Clark and West (2007) test for out-of-sample prediction in Stata

Mike Kraft

Join Date: Dec 2014

Posts: 328
#1

Clark and West (2007) test for out-of-sample prediction in Stata

20 Mar 2020, 01:08

Dear All
Is there a program in Stata that can perform the Clark and West (2007) test for out-of-sample prediction?

CW= (actual- Prediction_Bencht)^2 - [(actual - Prediction)^2 - (Prediction_Bencht - Prediction)^2],

Calculating the CW statistic may not be complicated but I am not sure how to get the CW p-values to determine the significance?!

Ref: Clark, T., and West, K. 2007. Approximately normal tests for equal predictive accuracy in nested models. Journal of Econometrics.
Tags: None
Mike Kraft

Join Date: Dec 2014

Posts: 328
#2

20 Mar 2020, 23:40

Hi all
I thought to bring this up again after a day. Just to add the data is time-series.
Thanks
Comment
Scott Merryman

Join Date: Mar 2014

Posts: 895
#3

21 Mar 2020, 04:15

This may not be helpful but there was a Stata blog post on "Tests of forecast accuracy and forecast encompassing":

https://blog.stata.com/2016/06/01/te...-encompassing/
1 like
Comment

Mike Kraft

Join Date: Dec 2014
Posts: 328

23 Mar 2020, 19:40

Thanks. I have read the post in the link provided by Scott in #3.

I tried to customize the first code to my data as following:

Code:

program fcst_risk, rclass
        syntax [if]
 
        qui tsset
        local timevar `r(fqdate)'
        local first `r(tmin)'
 
        regress GDP L.q_HML L.q_SMB L.q_MOM L.q_RMW L.q_CMA  `if'
        summarize `timevar' if e(sample)
 
        local last = `r(max)'-`first'+1
        local fcast = _b[_cons] + _b[L.q_HML]* q_HML[`last'] ///
                + _b[L.q_SMB]*q_SMB[`last'] ///
                + _b[L.q_MOM]*q_MOM[`last'] ///
                + _b[L.q_RMW]*q_RMW[`last'] ///
                + _b[L.q_CMA]*q_CMA[`last'] ///
        return scalar fcast = `fcast'
        return scalar actual = dtfp[`last'+1]
        return scalar sqerror = (dtfp[`last'+1]-  ///
                `fcast')^2
end

rolling ar2_sqerr=r(sqerror) ar2_fcast=r(fcast) actual=r(actual), window(60) recursive saving(ar2, replace): fcst_risk

However I got an error message:

Code:

(running fcst_risk on estimation sample)
invalid 'return'
an error occurred when rolling executed fcst_risk
r(198);

Does this mean that I have an error in the program code itself?
The only changes I made is changing the program name, defined timevar consistent with my date variable: local timevar `r(fqdate)', using the variables in my dataset in the regression and estimation.

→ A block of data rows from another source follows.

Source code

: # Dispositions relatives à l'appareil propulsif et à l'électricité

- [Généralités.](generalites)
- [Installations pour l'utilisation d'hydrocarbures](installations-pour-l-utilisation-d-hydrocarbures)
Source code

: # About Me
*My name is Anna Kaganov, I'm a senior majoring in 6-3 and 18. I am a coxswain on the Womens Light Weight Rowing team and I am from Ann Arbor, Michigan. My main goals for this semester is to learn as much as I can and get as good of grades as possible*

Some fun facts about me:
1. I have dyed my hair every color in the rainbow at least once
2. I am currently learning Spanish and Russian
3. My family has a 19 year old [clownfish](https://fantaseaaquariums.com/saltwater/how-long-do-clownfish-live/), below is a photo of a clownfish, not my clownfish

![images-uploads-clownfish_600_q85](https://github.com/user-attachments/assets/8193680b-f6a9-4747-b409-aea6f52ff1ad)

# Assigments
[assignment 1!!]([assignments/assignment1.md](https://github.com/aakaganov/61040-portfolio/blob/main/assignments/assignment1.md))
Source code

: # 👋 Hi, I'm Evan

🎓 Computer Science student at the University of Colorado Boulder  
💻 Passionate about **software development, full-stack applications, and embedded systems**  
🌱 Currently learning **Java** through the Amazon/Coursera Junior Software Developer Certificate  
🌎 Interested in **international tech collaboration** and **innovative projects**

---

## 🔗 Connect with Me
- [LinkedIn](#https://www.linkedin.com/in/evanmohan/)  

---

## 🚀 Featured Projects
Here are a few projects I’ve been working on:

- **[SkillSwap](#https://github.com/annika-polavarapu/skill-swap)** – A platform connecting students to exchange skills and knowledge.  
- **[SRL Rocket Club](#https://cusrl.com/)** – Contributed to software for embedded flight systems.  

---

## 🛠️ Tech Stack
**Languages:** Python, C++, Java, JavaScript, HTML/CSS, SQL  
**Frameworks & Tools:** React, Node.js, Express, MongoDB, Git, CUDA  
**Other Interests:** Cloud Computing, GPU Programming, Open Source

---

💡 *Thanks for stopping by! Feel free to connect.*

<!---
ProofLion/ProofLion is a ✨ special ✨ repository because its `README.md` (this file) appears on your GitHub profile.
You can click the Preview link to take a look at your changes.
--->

Can anyone spot what might have been wrong in my execution of the code?

Thanks

Comment

Scott Merryman

Join Date: Mar 2014

Posts: 895
#5

24 Mar 2020, 05:47

You have line join indicator at the end of -local fcast = ...- :

Code:

+ _b[L.q_CMA]*q_CMA[`last'] /// return scalar fcast = `fcast'
Comment
Mike Kraft

Join Date: Dec 2014

Posts: 328
#6

25 Mar 2020, 22:36

Thanks a lot.
Do you also know what values should be for Pi and Kappa to select the critical values? In the post, it says 0.2 for Pi and 2 for Kappa. On what basis, we should choose these?
Thanks
Comment
Scott Merryman

Join Date: Mar 2014

Posts: 895
#7

26 Mar 2020, 03:58

k2 is the number of additional regressors in the larger model

pi = P/R where P is the number of out-of-sample observations and R is the size of the estimation window.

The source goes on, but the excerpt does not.